Web Parts and ASP.NET 2.0

Dino Esposito has a nice summary article over at TheServer.NET on his thoughts around ASP.NET 2.0, the Web Part framework it offers, and ideas around where SharePoint could/should go. In the article he designs a realistic component and build it as a SharePoint WebPart (an Amazon search tool) then he builds the same component as an ASP.NET 2.0 WebPart. For awhile we'll have to be playing catchup as ASP.NET 2.0 comes out, then an update to SharePoint to match. In the end they'll be a convergence, just hard to see where or when that will happen so in the meantime we just struggle along our way.

1 Comment

  • The only thing I hope for is that they pay a bit more attention to the resultant html that comes from the web part framework. We have a wss sharepoint portal working as a public internet site for anonymous users. It took a lot of hacking, but it is working great except for some major issues:

    no chance of xhtml, and massive massive client code bloat. The javascript file to do all that fancy drag and drop adds some 100+kb to the download, when we aren't even letting anonymous users modify the web parts. On top of that, the resultant html is packed with a sludge of nested tables.

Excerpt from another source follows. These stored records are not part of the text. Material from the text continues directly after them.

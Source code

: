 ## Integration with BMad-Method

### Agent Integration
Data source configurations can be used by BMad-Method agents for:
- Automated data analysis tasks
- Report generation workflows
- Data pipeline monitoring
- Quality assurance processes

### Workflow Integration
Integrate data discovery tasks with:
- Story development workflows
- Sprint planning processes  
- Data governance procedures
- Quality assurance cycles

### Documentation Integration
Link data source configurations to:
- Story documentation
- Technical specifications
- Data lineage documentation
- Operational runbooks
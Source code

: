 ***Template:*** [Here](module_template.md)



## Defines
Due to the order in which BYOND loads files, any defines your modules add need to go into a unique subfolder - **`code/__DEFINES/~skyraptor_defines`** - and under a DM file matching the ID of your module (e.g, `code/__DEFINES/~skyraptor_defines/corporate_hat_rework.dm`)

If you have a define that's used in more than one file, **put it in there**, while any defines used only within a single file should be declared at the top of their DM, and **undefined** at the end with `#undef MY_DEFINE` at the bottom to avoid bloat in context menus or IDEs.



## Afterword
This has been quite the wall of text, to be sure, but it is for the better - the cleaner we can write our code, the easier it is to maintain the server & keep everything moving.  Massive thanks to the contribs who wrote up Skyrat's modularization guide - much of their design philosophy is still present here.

    I'm not interested in working with sharepoint again until they've resolve these issues - anonymous-user-friendly xhtml and not including the fat .js file when not logged in as admin. In .net 2.0 beta 1 (last time I checked) this had not been fixed.



    If only Sharepoint acted a bit more like PHP's MamboServer on the front end - where getting a valid xhtml site is possible - I'd have the company I consult for using it for everything.